Equilibrium is a dynamic state where the rate of the forward reaction equals the rate of the backward reaction. At this stage, macroscopic properties (like concentration, pressure, color) become constant, but microscopic molecular activity continues.

2. Law of Chemical Equilibrium and Equilibrium Constant

For a general reversible reaction: $aA + bB \rightleftharpoons cC + dD$

$K_c = \frac{[C]^c [D]^d}{[A]^a [B]^b}$

Relation between $K_p$ and $K_c$:
$K_p = K_c (RT)^{\Delta n_g}$

Where $\Delta n_g$ = (moles of gaseous products) - (moles of gaseous reactants). Pure solids and pure liquids are ignored (active mass = 1).

Reaction Quotient ($Q_c$): It helps predict the direction of a reaction.

• If $Q_c > K_c$: Reaction proceeds backwards (towards reactants).
• If $Q_c < K_c$: Reaction proceeds forwards (towards products).
• If $Q_c = K_c$: Reaction is exactly at equilibrium.

3. Le Chatelier's Principle

If a change in concentration, temperature, pressure, or volume is imposed on a system at equilibrium, the system shifts in a direction that tends to counteract the change.
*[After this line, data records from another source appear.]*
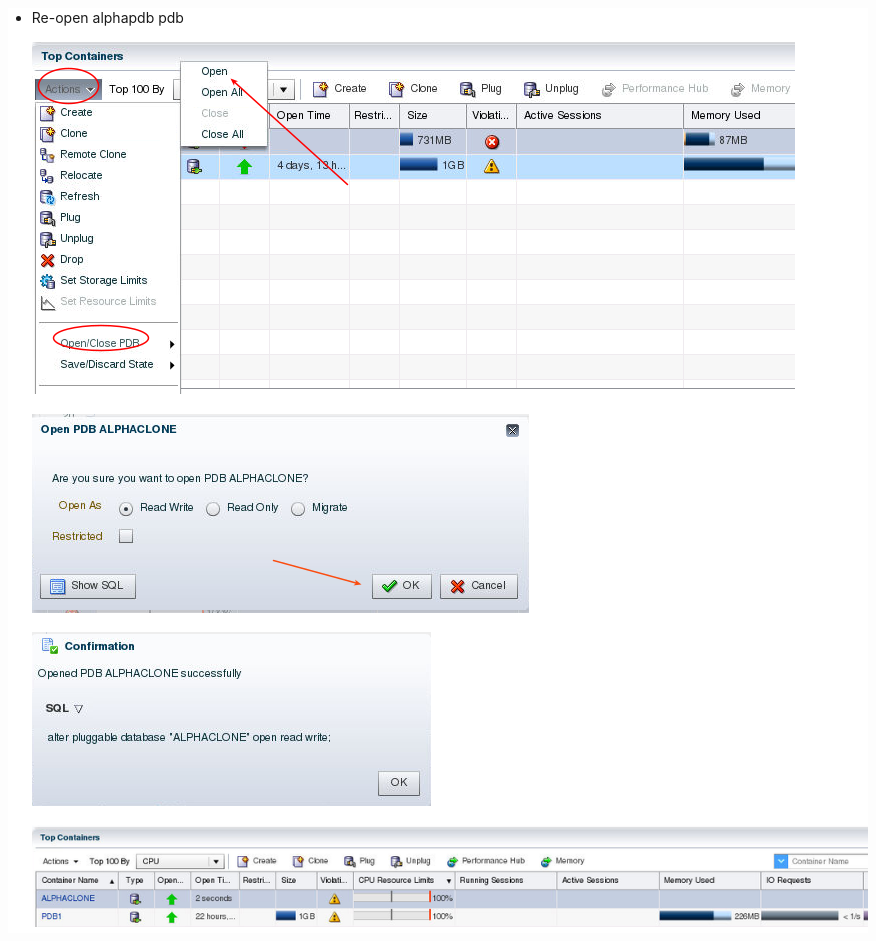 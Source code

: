 -	Re-open alphapdb pdb

	![](images/200/image14.020.png)

	![](images/200/image14.021.png)

	![](images/200/image14.022.png)

	![](images/200/image14.023.png)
• Effect of Concentration: Adding reactants shifts equilibrium forward. Removing products shifts equilibrium forward.
• Effect of Pressure: Increasing pressure shifts equilibrium towards the side with fewer gaseous moles.
• Effect of Temperature: Increasing temperature favors the endothermic reaction direction. Decreasing temperature favors the exothermic direction.
• Effect of Inert Gas: At constant volume: No effect. At constant pressure: Shifts towards more gaseous moles.
• Effect of Catalyst: Does NOT alter the equilibrium state or $K_c$; it only helps achieve equilibrium faster.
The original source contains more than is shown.